In particular, regarding the financial profile,a possible reason for concern lies with the Iraqi Central Bank’s management of foreign reserves. In this moment, the Iraqi Central Bank is contributing to payments of wages and pensions of public employees. In order to do so, the Iraqi Central Bank is selling American dollars to the public banking system, that in this way public debt. Analyzing this state of facts, it is possible possible to expect a significant decrease of the currencies’ reserves owned by the Central Bank, especially, a consistent reduction of the American dollars’ reserves. The first and direct consequence of this situation would be a depreciation of the exchange rate of Iraqi dinar to American dollar, this would lead to losses for the international investors that have invested in Iraq. Unfortunately, regarding these circumstances, it is very difficult to find official data or accountable resources able to give an exhaustive picture of the real state of the level of currencies’ reserves in Iraq. In this sense, according to the Stand By Agreement negotiated in Amman, the Iraqi Government will periodically provide transparent reports regarding the currencies’ reserves’ situation and this element will surely represent a positive factor both for those international investors who are interested to do their investments in Iraq and for those economic actors who are already investing in this country.
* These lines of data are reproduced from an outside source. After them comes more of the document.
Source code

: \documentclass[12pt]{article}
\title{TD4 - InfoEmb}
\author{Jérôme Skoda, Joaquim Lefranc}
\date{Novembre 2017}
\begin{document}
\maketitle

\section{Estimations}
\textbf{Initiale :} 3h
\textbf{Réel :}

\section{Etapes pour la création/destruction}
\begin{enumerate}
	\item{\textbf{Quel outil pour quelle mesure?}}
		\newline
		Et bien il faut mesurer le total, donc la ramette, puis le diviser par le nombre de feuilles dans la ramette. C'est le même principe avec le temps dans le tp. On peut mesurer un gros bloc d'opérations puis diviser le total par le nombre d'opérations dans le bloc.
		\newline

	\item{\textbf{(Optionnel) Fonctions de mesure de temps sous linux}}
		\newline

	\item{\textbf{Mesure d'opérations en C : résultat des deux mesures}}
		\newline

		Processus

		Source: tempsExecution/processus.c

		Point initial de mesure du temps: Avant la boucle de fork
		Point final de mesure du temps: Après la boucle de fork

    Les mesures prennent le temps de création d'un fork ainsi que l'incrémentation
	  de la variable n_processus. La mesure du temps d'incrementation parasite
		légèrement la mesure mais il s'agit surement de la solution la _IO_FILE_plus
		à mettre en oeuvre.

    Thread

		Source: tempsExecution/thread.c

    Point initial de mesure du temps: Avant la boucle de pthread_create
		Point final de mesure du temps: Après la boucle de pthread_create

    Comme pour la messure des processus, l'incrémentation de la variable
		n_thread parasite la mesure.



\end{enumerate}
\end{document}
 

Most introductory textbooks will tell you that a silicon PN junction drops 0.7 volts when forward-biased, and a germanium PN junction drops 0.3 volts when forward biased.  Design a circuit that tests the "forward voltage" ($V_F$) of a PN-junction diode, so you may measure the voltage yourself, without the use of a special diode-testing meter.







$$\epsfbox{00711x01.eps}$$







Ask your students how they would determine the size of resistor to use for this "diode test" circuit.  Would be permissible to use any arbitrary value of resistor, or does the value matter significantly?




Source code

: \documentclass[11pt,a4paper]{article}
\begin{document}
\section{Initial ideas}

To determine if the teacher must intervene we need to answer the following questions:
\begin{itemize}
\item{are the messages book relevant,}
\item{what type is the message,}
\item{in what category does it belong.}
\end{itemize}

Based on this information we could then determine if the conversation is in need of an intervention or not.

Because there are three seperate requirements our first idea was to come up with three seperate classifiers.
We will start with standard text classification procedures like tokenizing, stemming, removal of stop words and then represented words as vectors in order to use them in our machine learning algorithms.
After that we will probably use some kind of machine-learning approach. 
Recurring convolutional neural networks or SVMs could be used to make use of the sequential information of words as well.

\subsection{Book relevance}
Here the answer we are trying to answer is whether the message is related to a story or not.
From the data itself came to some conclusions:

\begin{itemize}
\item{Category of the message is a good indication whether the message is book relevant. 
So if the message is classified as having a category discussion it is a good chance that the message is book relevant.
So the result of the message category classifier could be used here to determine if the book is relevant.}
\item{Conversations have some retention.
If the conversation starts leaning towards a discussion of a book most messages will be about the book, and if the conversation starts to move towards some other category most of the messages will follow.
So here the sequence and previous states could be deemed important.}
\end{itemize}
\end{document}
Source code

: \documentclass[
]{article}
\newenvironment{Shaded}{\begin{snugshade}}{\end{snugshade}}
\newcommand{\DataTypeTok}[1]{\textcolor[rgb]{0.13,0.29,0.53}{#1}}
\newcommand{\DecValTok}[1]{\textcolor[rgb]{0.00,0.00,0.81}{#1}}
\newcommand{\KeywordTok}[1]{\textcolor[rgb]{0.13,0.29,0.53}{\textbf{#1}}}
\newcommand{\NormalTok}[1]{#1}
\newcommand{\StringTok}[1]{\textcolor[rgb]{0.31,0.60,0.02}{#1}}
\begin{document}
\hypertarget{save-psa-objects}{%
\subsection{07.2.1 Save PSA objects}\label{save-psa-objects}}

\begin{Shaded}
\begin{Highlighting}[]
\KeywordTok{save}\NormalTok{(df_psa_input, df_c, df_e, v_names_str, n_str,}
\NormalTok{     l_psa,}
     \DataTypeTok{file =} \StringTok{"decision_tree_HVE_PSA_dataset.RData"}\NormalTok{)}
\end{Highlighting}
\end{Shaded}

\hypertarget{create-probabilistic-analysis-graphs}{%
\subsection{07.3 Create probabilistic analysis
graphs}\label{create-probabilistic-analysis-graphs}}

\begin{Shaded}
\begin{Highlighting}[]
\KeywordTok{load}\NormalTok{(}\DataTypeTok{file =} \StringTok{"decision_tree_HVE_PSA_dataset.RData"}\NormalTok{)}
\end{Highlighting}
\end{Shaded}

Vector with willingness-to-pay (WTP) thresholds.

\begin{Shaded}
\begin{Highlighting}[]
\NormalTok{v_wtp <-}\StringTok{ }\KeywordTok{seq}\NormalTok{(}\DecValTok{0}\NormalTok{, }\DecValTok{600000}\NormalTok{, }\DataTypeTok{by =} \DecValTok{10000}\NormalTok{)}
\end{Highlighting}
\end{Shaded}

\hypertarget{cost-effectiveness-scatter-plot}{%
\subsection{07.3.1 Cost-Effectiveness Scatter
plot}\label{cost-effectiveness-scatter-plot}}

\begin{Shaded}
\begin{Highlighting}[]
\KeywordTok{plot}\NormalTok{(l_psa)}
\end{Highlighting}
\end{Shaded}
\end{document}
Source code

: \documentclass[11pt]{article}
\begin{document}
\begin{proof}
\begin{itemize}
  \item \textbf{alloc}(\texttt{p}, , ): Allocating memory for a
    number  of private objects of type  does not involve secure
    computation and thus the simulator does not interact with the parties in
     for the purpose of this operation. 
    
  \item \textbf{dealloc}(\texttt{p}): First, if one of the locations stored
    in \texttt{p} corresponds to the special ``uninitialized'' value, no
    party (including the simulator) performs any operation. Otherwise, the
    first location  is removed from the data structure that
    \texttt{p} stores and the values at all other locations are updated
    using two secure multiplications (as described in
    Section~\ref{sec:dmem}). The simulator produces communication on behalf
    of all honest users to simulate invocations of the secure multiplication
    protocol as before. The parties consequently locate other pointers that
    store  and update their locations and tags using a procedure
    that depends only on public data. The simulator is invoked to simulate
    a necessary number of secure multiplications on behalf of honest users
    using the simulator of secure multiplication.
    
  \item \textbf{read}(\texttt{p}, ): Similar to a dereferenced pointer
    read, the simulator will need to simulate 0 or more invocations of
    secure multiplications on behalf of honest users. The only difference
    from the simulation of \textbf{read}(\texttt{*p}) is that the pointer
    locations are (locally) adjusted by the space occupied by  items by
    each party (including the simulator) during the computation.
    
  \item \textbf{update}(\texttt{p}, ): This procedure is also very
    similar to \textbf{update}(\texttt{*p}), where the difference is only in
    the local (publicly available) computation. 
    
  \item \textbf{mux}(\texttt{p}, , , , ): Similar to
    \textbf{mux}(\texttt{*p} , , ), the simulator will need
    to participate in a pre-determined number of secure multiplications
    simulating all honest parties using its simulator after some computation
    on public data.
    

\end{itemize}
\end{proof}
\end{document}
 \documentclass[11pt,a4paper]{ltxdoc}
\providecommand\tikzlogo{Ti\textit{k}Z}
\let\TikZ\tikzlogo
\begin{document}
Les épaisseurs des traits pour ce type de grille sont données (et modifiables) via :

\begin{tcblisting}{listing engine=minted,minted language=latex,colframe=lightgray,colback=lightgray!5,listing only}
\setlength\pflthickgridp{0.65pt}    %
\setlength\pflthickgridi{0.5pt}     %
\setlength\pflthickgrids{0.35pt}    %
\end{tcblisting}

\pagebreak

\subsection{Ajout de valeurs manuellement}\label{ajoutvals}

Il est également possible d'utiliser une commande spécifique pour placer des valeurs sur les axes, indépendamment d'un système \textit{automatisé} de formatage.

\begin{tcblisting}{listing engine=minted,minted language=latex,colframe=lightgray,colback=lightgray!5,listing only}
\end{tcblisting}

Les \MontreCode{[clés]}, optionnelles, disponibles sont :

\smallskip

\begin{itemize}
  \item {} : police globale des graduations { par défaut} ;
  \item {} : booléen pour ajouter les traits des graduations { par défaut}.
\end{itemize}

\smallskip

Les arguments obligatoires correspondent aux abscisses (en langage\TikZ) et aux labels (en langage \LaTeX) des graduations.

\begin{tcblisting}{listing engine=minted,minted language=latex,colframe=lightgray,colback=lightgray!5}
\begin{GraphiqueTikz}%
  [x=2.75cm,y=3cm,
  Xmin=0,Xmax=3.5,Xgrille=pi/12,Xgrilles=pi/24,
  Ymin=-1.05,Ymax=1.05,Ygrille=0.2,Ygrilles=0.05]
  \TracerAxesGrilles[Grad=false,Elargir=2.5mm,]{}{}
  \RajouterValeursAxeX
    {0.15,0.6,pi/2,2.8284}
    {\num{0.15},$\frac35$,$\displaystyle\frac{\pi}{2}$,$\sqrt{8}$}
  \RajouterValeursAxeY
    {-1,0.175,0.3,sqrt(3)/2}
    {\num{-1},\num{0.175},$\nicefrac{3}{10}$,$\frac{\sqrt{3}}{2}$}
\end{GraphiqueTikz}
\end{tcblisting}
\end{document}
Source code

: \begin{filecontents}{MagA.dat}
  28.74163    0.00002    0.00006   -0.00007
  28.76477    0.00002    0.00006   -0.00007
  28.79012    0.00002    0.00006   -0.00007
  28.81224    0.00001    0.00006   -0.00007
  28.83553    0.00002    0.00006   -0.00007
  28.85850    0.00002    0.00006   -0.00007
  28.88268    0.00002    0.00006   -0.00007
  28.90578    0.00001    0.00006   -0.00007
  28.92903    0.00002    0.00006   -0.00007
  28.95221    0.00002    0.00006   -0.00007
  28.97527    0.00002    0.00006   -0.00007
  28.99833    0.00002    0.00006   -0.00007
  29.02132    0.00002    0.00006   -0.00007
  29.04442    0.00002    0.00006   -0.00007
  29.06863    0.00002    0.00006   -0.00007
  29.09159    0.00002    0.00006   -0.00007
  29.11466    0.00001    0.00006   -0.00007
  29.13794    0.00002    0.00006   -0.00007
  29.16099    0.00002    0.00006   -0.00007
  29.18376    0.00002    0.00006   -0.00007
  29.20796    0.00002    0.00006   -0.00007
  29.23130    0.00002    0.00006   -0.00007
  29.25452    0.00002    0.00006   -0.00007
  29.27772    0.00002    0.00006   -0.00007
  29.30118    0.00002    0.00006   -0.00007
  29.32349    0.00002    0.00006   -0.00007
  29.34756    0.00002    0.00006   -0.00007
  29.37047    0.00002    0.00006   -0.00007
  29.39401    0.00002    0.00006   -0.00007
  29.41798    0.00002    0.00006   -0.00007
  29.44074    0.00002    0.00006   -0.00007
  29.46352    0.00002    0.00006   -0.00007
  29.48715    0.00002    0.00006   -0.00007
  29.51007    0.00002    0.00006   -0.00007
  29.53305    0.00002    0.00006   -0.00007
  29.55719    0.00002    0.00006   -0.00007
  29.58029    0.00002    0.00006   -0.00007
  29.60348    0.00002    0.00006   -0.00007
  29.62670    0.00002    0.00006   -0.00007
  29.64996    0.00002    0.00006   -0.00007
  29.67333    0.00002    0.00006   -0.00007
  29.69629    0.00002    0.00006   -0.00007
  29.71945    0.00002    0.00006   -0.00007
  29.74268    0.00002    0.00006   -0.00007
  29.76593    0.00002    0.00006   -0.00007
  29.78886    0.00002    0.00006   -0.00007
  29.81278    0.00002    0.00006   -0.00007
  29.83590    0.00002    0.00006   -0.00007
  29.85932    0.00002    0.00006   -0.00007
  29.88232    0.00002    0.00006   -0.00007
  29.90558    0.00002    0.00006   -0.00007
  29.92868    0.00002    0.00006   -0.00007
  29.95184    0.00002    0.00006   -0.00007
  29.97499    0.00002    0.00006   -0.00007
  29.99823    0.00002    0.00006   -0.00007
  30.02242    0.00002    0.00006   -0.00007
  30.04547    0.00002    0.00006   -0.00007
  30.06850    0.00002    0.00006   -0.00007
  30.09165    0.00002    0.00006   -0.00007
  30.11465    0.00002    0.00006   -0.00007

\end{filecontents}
Another important element related to the new agreement, reached by the IMF and Iraqi financial authorities, regards the payments to international oil companies, with whom Iraq has accrued some delay. According to the negotiations held in Amman, in order to unlock the funding provided by the by the IMF, Iraq will need to pay by the end of this year the arrears collected with international oil companies.
Surely, the Baghdad Government will face many challenges to satisfy all the conditions set up by the IMF. In the first place, there is the necessity to modify the fiscal system. In fact, even though the last two budget laws have incorporated the expectations of a fall of the oil price (until the threshold of a monthly medium price of 45$ in 2016 budget law), the expenses for the wages and the pensions of the public sector employees are still calibrated to an oil price of 100$, an amount that will hardly be reached again in the future months. In the second place, the IMF asks to the Iraqi Government to reduce the wages of public employees in order to decrease the public expenses and re-establish a sustainable equilibrium in the internal economy. Finally, both the Iraqi authorities and IMF agreed on a cut of the expenses of all the Ministries, in order to lower the impact of the public expense in the entire economic situation.